§ TASK OBJECTIVE
Each of the following records is to be printed verbatim.

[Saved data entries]
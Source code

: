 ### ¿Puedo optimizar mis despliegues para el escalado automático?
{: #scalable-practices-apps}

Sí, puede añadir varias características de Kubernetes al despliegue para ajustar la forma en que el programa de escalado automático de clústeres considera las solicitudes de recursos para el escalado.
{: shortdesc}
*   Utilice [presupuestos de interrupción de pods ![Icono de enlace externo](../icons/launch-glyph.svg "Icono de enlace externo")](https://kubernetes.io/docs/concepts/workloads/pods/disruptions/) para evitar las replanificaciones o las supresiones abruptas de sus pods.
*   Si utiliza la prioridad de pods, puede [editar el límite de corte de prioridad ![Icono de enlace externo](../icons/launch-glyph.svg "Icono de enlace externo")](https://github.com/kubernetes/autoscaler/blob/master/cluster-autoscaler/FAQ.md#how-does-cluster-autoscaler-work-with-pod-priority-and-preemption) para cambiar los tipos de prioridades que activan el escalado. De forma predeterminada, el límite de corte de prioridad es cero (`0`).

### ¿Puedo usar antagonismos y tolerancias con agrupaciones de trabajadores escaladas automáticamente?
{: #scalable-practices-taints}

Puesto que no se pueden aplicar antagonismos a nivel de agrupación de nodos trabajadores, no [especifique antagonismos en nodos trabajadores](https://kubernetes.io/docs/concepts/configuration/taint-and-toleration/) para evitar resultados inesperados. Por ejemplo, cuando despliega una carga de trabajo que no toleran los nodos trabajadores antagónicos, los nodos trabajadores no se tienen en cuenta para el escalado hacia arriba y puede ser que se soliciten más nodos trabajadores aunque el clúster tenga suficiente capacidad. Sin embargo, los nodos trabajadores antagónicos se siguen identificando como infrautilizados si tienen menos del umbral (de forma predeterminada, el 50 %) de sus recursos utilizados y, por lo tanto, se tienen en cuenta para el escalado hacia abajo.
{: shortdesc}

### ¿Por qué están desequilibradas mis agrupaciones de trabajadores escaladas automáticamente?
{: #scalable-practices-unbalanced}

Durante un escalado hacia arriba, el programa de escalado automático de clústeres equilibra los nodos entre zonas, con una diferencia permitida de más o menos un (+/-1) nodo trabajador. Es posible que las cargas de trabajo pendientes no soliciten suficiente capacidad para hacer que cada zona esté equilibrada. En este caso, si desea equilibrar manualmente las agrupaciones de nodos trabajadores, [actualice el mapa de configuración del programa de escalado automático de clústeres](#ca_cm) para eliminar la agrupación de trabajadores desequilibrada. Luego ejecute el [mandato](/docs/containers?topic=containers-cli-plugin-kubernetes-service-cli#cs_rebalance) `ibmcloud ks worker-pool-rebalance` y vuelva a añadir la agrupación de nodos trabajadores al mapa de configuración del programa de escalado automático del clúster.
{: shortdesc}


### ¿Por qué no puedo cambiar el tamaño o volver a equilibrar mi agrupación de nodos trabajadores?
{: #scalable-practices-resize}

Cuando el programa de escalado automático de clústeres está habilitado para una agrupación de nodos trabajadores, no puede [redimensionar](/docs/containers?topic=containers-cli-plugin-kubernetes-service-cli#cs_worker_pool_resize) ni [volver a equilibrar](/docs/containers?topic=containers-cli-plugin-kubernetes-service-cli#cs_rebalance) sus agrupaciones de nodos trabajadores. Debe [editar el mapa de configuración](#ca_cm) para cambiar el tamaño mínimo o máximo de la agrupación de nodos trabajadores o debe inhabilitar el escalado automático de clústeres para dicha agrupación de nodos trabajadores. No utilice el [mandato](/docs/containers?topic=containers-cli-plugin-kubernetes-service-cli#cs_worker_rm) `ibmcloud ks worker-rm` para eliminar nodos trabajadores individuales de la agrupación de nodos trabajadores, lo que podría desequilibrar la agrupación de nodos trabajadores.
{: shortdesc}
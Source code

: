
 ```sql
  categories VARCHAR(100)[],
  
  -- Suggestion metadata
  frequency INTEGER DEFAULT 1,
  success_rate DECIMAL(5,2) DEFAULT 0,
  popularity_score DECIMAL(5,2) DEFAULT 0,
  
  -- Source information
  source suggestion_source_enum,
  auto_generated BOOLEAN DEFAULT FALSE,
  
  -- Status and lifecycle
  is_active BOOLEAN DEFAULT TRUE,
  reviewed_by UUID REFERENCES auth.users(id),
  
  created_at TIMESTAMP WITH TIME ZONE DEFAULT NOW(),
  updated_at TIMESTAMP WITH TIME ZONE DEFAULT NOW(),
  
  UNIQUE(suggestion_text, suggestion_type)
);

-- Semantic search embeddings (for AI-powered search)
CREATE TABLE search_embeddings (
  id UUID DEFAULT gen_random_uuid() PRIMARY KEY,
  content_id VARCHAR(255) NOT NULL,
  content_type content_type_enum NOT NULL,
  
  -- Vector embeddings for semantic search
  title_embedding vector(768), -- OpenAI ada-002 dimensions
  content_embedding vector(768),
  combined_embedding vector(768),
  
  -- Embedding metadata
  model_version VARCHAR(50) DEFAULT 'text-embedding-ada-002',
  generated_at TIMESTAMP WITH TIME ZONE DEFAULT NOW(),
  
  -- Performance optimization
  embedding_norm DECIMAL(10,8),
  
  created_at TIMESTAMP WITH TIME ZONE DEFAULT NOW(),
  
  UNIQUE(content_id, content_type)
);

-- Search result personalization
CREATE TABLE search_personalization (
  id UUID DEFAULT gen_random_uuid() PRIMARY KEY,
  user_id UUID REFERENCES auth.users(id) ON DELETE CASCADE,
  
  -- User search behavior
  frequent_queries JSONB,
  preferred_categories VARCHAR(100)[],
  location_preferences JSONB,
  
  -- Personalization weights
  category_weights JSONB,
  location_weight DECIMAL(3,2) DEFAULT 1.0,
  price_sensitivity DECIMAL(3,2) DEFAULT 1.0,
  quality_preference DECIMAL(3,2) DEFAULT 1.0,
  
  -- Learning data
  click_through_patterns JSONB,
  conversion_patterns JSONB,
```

§ TASK RESPONSE
Source code

: ### ¿Puedo optimizar mis despliegues para el escalado automático?
{: #scalable-practices-apps}

Sí, puede añadir varias características de Kubernetes al despliegue para ajustar la forma en que el programa de escalado automático de clústeres considera las solicitudes de recursos para el escalado.
{: shortdesc}
*   Utilice [presupuestos de interrupción de pods ![Icono de enlace externo](../icons/launch-glyph.svg "Icono de enlace externo")](https://kubernetes.io/docs/concepts/workloads/pods/disruptions/) para evitar las replanificaciones o las supresiones abruptas de sus pods.
*   Si utiliza la prioridad de pods, puede [editar el límite de corte de prioridad ![Icono de enlace externo](../icons/launch-glyph.svg "Icono de enlace externo")](https://github.com/kubernetes/autoscaler/blob/master/cluster-autoscaler/FAQ.md#how-does-cluster-autoscaler-work-with-pod-priority-and-preemption) para cambiar los tipos de prioridades que activan el escalado. De forma predeterminada, el límite de corte de prioridad es cero (`0`).

### ¿Puedo usar antagonismos y tolerancias con agrupaciones de trabajadores escaladas automáticamente?
{: #scalable-practices-taints}

Puesto que no se pueden aplicar antagonismos a nivel de agrupación de nodos trabajadores, no [especifique antagonismos en nodos trabajadores](https://kubernetes.io/docs/concepts/configuration/taint-and-toleration/) para evitar resultados inesperados. Por ejemplo, cuando despliega una carga de trabajo que no toleran los nodos trabajadores antagónicos, los nodos trabajadores no se tienen en cuenta para el escalado hacia arriba y puede ser que se soliciten más nodos trabajadores aunque el clúster tenga suficiente capacidad. Sin embargo, los nodos trabajadores antagónicos se siguen identificando como infrautilizados si tienen menos del umbral (de forma predeterminada, el 50 %) de sus recursos utilizados y, por lo tanto, se tienen en cuenta para el escalado hacia abajo.
{: shortdesc}

### ¿Por qué están desequilibradas mis agrupaciones de trabajadores escaladas automáticamente?
{: #scalable-practices-unbalanced}

Durante un escalado hacia arriba, el programa de escalado automático de clústeres equilibra los nodos entre zonas, con una diferencia permitida de más o menos un (+/-1) nodo trabajador. Es posible que las cargas de trabajo pendientes no soliciten suficiente capacidad para hacer que cada zona esté equilibrada. En este caso, si desea equilibrar manualmente las agrupaciones de nodos trabajadores, [actualice el mapa de configuración del programa de escalado automático de clústeres](#ca_cm) para eliminar la agrupación de trabajadores desequilibrada. Luego ejecute el [mandato](/docs/containers?topic=containers-cli-plugin-kubernetes-service-cli#cs_rebalance) `ibmcloud ks worker-pool-rebalance` y vuelva a añadir la agrupación de nodos trabajadores al mapa de configuración del programa de escalado automático del clúster.
{: shortdesc}


### ¿Por qué no puedo cambiar el tamaño o volver a equilibrar mi agrupación de nodos trabajadores?
{: #scalable-practices-resize}

Cuando el programa de escalado automático de clústeres está habilitado para una agrupación de nodos trabajadores, no puede [redimensionar](/docs/containers?topic=containers-cli-plugin-kubernetes-service-cli#cs_worker_pool_resize) ni [volver a equilibrar](/docs/containers?topic=containers-cli-plugin-kubernetes-service-cli#cs_rebalance) sus agrupaciones de nodos trabajadores. Debe [editar el mapa de configuración](#ca_cm) para cambiar el tamaño mínimo o máximo de la agrupación de nodos trabajadores o debe inhabilitar el escalado automático de clústeres para dicha agrupación de nodos trabajadores. No utilice el [mandato](/docs/containers?topic=containers-cli-plugin-kubernetes-service-cli#cs_worker_rm) `ibmcloud ks worker-rm` para eliminar nodos trabajadores individuales de la agrupación de nodos trabajadores, lo que podría desequilibrar la agrupación de nodos trabajadores.
{: shortdesc}
Source code

:
 ```sql
  categories VARCHAR(100)[],
  
  -- Suggestion metadata
  frequency INTEGER DEFAULT 1,
  success_rate DECIMAL(5,2) DEFAULT 0,
  popularity_score DECIMAL(5,2) DEFAULT 0,
  
  -- Source information
  source suggestion_source_enum,
  auto_generated BOOLEAN DEFAULT FALSE,
  
  -- Status and lifecycle
  is_active BOOLEAN DEFAULT TRUE,
  reviewed_by UUID REFERENCES auth.users(id),
  
  created_at TIMESTAMP WITH TIME ZONE DEFAULT NOW(),
  updated_at TIMESTAMP WITH TIME ZONE DEFAULT NOW(),
  
  UNIQUE(suggestion_text, suggestion_type)
);

-- Semantic search embeddings (for AI-powered search)
CREATE TABLE search_embeddings (
  id UUID DEFAULT gen_random_uuid() PRIMARY KEY,
  content_id VARCHAR(255) NOT NULL,
  content_type content_type_enum NOT NULL,
  
  -- Vector embeddings for semantic search
  title_embedding vector(768), -- OpenAI ada-002 dimensions
  content_embedding vector(768),
  combined_embedding vector(768),
  
  -- Embedding metadata
  model_version VARCHAR(50) DEFAULT 'text-embedding-ada-002',
  generated_at TIMESTAMP WITH TIME ZONE DEFAULT NOW(),
  
  -- Performance optimization
  embedding_norm DECIMAL(10,8),
  
  created_at TIMESTAMP WITH TIME ZONE DEFAULT NOW(),
  
  UNIQUE(content_id, content_type)
);

-- Search result personalization
CREATE TABLE search_personalization (
  id UUID DEFAULT gen_random_uuid() PRIMARY KEY,
  user_id UUID REFERENCES auth.users(id) ON DELETE CASCADE,
  
  -- User search behavior
  frequent_queries JSONB,
  preferred_categories VARCHAR(100)[],
  location_preferences JSONB,
  
  -- Personalization weights
  category_weights JSONB,
  location_weight DECIMAL(3,2) DEFAULT 1.0,
  price_sensitivity DECIMAL(3,2) DEFAULT 1.0,
  quality_preference DECIMAL(3,2) DEFAULT 1.0,
  
  -- Learning data
  click_through_patterns JSONB,
  conversion_patterns JSONB,
```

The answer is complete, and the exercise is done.